TASK REQUIREMENTS –
Begin at the line containing "## Priority Matrix" in the data below and go on through the line containing "# ColorLong", repeating each line exactly; include both ends and no other line.

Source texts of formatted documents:
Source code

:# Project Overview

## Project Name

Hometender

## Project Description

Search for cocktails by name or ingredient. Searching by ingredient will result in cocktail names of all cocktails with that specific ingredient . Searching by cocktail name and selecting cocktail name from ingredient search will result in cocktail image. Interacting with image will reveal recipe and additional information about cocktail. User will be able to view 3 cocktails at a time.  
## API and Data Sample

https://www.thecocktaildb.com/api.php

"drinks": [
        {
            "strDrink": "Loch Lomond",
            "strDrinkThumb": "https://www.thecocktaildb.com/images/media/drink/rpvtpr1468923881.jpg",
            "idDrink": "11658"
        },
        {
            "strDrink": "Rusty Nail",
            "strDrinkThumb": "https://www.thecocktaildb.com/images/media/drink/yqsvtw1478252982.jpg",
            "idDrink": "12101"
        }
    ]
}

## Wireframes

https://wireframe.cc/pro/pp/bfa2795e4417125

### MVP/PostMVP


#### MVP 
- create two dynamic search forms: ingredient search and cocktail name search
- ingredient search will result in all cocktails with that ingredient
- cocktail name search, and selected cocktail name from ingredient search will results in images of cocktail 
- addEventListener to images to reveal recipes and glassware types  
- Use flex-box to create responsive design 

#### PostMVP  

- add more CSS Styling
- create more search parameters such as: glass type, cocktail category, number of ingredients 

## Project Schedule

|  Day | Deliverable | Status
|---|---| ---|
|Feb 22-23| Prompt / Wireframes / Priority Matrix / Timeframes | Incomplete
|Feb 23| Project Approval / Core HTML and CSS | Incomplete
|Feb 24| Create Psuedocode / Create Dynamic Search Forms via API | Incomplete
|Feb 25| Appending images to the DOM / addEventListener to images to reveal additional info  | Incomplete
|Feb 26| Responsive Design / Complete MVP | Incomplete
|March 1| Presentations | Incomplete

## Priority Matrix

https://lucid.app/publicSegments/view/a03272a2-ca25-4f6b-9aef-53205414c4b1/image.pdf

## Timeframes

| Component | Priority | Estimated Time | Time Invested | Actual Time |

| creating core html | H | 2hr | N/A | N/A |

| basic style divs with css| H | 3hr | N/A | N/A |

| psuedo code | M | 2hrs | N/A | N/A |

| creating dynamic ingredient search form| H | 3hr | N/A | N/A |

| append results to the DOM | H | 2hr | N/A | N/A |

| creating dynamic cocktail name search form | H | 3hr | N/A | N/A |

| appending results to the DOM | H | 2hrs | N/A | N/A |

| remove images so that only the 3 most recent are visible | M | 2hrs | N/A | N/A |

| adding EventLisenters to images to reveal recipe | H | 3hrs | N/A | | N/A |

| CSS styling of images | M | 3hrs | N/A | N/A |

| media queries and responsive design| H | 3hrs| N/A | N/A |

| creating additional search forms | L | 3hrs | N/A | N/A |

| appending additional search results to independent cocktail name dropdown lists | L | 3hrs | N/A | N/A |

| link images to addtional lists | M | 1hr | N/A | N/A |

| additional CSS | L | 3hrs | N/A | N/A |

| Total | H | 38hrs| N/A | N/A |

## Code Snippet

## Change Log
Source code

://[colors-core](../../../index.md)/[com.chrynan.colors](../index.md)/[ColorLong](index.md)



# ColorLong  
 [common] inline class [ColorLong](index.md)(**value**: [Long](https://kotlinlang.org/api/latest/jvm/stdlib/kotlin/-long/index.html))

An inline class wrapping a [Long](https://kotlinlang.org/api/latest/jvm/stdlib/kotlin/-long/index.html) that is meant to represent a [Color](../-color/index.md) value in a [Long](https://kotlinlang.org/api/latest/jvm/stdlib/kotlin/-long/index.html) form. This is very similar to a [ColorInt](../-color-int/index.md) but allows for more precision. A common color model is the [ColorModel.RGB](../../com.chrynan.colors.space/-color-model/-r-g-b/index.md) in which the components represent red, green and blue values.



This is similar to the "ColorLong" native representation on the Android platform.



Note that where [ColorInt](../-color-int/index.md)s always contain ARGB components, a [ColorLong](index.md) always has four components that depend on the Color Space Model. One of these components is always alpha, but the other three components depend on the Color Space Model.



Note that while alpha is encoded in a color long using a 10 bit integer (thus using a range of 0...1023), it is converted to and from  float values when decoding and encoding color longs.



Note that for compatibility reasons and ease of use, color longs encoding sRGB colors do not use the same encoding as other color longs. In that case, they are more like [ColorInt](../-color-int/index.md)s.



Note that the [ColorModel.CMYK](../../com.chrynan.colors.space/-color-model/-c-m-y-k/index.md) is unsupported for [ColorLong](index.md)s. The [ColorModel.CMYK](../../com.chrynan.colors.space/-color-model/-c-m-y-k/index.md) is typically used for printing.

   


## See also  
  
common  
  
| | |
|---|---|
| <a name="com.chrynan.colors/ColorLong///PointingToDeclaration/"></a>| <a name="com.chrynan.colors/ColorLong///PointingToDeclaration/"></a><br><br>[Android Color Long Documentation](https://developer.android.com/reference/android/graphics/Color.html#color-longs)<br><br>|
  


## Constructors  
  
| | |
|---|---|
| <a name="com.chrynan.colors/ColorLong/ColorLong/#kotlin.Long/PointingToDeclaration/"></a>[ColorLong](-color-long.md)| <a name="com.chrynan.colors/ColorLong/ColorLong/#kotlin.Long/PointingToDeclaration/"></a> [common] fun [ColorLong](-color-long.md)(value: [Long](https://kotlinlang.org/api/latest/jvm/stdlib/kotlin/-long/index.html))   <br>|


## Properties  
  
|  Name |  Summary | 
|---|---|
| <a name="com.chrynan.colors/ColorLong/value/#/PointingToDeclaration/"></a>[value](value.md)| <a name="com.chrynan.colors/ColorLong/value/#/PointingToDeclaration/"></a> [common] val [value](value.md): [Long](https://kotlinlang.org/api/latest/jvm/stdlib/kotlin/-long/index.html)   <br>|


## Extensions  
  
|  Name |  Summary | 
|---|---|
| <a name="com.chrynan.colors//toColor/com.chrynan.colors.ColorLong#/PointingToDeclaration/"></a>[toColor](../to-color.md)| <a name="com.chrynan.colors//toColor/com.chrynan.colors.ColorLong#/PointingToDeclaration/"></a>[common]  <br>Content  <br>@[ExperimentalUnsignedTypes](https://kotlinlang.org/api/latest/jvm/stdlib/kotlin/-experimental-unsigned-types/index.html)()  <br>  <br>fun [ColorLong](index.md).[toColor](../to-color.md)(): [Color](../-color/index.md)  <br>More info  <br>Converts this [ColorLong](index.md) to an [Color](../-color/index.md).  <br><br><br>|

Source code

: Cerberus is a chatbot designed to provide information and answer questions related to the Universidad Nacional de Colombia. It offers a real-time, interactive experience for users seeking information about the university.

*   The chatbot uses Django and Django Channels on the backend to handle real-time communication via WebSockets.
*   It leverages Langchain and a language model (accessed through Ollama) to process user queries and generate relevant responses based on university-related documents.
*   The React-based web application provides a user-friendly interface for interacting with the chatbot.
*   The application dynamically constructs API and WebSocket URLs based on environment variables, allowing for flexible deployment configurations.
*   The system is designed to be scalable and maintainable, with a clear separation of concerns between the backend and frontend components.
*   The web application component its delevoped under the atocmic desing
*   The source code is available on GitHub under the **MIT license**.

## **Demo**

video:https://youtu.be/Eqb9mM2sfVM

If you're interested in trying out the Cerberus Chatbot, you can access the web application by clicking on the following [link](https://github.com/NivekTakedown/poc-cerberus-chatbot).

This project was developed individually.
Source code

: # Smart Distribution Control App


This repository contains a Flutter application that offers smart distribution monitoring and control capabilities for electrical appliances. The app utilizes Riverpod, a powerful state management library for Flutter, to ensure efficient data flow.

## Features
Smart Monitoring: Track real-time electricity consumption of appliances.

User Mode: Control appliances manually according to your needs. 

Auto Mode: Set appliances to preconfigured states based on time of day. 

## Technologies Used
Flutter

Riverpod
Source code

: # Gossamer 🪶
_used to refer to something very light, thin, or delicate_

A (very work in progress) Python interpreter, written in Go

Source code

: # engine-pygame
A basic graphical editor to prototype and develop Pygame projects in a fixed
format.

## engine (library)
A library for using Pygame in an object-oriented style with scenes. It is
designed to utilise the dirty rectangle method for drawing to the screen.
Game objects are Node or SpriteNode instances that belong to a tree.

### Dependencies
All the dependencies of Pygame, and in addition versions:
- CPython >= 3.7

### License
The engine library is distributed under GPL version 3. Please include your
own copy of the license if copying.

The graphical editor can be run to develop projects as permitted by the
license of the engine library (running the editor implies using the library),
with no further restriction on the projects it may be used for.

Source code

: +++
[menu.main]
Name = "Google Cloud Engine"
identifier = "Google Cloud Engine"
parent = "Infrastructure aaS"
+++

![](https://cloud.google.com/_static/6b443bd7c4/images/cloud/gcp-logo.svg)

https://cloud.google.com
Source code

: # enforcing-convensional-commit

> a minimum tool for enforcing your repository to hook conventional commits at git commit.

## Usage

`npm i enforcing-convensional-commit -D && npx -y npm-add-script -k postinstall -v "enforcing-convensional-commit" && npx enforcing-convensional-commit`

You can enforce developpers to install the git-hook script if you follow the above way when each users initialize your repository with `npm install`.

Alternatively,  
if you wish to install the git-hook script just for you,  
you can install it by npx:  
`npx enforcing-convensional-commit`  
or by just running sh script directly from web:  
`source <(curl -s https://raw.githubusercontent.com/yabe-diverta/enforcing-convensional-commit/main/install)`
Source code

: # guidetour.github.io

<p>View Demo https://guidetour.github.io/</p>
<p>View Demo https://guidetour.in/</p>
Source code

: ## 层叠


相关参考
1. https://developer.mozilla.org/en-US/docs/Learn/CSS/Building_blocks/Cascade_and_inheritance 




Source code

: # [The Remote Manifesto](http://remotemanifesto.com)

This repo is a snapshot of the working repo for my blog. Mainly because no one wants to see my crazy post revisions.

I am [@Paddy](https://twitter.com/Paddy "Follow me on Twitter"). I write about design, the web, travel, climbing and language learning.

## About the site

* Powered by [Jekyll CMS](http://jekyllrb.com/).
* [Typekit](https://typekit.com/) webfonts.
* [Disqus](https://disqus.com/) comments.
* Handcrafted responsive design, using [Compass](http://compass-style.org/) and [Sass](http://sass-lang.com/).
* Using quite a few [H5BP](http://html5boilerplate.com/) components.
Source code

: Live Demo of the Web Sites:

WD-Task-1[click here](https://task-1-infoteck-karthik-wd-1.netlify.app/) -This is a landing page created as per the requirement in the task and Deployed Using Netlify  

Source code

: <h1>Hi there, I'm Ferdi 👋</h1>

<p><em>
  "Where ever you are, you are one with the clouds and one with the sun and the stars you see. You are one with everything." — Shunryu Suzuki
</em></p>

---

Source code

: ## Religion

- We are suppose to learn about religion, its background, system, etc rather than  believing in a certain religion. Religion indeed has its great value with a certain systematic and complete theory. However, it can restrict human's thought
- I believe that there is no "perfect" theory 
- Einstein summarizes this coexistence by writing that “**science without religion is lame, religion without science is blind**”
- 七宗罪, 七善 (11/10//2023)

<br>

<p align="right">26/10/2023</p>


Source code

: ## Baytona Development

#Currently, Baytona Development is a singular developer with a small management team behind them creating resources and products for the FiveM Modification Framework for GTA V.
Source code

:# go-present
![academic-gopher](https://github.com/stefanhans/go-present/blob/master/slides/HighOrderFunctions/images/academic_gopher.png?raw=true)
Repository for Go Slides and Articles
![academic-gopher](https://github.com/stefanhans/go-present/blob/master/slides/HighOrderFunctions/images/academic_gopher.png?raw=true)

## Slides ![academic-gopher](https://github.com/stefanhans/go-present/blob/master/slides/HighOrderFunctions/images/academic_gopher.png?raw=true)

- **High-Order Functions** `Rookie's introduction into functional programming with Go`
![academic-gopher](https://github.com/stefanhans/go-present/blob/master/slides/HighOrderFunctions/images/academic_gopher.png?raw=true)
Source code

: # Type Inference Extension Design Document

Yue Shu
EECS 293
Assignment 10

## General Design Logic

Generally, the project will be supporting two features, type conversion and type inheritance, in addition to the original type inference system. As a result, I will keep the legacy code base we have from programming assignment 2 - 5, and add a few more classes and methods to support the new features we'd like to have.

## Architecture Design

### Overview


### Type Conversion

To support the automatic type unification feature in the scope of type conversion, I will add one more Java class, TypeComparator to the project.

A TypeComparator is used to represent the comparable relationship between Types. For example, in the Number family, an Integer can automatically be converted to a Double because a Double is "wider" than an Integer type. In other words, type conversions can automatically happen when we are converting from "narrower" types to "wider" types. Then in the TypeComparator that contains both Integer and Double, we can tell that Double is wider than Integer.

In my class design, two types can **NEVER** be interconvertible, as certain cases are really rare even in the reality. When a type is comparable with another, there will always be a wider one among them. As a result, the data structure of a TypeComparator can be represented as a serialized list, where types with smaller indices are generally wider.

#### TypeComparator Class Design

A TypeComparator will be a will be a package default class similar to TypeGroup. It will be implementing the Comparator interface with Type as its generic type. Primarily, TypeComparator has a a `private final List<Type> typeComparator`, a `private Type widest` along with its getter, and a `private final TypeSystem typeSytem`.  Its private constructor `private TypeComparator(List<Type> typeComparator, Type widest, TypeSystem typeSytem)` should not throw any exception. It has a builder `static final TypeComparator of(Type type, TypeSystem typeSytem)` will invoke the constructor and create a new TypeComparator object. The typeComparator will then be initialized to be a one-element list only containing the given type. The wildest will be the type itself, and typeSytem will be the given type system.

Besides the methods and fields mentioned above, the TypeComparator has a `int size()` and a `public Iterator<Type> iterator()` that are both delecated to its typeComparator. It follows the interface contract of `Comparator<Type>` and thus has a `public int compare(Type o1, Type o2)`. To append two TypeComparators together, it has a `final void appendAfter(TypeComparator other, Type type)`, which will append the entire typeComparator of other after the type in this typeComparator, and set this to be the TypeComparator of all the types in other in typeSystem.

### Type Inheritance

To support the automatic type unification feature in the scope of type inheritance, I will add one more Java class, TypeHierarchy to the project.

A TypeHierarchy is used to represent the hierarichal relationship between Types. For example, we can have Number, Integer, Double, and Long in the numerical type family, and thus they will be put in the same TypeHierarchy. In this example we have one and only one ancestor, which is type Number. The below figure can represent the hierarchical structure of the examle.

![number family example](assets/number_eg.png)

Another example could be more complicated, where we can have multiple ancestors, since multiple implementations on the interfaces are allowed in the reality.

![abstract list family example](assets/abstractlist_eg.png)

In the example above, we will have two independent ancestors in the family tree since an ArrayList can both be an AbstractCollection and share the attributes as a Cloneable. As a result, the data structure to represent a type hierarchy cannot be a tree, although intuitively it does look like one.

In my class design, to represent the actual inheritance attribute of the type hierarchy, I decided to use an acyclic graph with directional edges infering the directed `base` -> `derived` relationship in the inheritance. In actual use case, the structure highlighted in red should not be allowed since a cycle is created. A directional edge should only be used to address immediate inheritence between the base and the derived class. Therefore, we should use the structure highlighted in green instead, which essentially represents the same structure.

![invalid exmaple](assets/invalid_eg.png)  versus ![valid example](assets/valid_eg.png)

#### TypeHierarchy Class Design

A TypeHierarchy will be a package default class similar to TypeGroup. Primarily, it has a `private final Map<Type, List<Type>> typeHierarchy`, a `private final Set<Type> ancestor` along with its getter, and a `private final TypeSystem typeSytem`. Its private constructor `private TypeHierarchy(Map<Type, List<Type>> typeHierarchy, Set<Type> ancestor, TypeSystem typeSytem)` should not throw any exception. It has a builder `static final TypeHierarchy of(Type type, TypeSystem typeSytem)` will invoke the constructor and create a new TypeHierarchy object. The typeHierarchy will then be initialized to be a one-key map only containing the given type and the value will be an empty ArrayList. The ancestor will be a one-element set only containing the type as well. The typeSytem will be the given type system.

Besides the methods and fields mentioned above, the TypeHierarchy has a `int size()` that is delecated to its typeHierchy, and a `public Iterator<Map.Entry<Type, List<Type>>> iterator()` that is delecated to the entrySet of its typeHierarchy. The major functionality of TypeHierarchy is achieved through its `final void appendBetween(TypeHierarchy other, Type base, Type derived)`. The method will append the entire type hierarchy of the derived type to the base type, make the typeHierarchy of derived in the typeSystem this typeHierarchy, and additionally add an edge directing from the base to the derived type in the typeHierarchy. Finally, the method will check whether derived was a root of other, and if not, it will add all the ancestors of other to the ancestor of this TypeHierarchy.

TASK OUTPUT –
## Priority Matrix

https://lucid.app/publicSegments/view/a03272a2-ca25-4f6b-9aef-53205414c4b1/image.pdf

## Timeframes

| Component | Priority | Estimated Time | Time Invested | Actual Time |

| creating core html | H | 2hr | N/A | N/A |

| basic style divs with css| H | 3hr | N/A | N/A |

| psuedo code | M | 2hrs | N/A | N/A |

| creating dynamic ingredient search form| H | 3hr | N/A | N/A |

| append results to the DOM | H | 2hr | N/A | N/A |

| creating dynamic cocktail name search form | H | 3hr | N/A | N/A |

| appending results to the DOM | H | 2hrs | N/A | N/A |

| remove images so that only the 3 most recent are visible | M | 2hrs | N/A | N/A |

| adding EventLisenters to images to reveal recipe | H | 3hrs | N/A | | N/A |

| CSS styling of images | M | 3hrs | N/A | N/A |

| media queries and responsive design| H | 3hrs| N/A | N/A |

| creating additional search forms | L | 3hrs | N/A | N/A |

| appending additional search results to independent cocktail name dropdown lists | L | 3hrs | N/A | N/A |

| link images to addtional lists | M | 1hr | N/A | N/A |

| additional CSS | L | 3hrs | N/A | N/A |

| Total | H | 38hrs| N/A | N/A |

## Code Snippet

## Change Log
Source code

://[colors-core](../../../index.md)/[com.chrynan.colors](../index.md)/[ColorLong](index.md)



# ColorLong  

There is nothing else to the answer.